In leadership many styles exist, they range from autocratic, transformational, team, cross cultural, facilitative, laissez-faire, transactional, coaching, charismatic, visionary, directive and participative.  Lester (1975) states “To become a more effective leader, each person must analyze his own leadership style and determine the scope of his leadership zone”.   “It appears that effective leaders are those who exemplify interpersonal aptitudes that allow them to form solid connections with an array of individuals through which thy ass value to the latter in accordance with expectations which, in turn, leads to goal accomplishment “(Solomon and Steyn, 2017).

“Directive
leadership and participative leaderships are two fundamentals sets of
behaviors, leaders employ to manage teams, yet little is known about their antecedents”

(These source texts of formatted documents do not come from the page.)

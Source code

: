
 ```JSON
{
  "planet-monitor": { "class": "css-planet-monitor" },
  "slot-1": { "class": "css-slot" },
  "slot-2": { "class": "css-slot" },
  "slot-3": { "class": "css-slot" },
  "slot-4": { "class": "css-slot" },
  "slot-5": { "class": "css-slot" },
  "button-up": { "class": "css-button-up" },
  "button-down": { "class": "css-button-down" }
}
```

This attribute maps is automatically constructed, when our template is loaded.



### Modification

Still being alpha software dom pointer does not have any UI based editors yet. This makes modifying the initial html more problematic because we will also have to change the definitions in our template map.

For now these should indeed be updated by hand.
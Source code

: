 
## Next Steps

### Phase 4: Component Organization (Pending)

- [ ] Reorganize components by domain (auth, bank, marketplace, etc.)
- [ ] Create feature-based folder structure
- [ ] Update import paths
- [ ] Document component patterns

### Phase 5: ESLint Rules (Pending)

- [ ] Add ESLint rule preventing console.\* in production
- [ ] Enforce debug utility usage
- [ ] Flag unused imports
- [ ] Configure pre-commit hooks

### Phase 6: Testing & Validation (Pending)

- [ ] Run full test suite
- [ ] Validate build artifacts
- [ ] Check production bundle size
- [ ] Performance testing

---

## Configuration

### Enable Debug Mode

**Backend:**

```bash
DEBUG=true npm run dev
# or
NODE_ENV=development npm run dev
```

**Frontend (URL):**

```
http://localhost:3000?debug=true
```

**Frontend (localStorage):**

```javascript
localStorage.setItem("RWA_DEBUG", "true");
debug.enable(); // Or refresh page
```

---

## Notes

(Li, Liu and Luo, 2018).  (Lorinkova,
Pearsall and Sims (2013) states that “Directive leadership, is associated with
a leader’s positional power and is characterized by behaviors aimed at actively
structuring subordinates’ work through providing clear directions and
expectations regarding compliance with instructions”.   Lorinkova, Pearsall and Sims (2013) also states
that “directive leaders help followers resolve task and role ambiguity and
provide external monitoring and feedback on their performance, reducing process
loss and allowing team to execute decisions more quickly”.  Lorinkova, Pearsall and Sims (2013), further
states that “teams led by directive leaders formed routinized processes and
shared cognitive structures more easily”.  “Directive leadership entails providing
subordinates with precise guidance on what needs to be achieved, how it should
be done and the necessary quality level” (Martin, 2013).   Team members
are likely to obey accurate orders from leaders, enabling them to fully concentrate
on completing specific team tasks” (Li, Liu and Luo, 2018). “Thus, social
information such as clear work goals, specific work procedures, and the frequent
monitoring of team leaders produces a sense of obligation, rules, and
responsibilities among team members, which in turn enhance team efficiency” (Li,
Liu & Luo, 2018).   Li, Liu, &
Luo (2018) also indicated “this social information from directive leaders might
also undermine team creativity”.  Cruz,
Hennihgsen, & Smith (1999) stated that directive leadership has been
associated with poor decision making.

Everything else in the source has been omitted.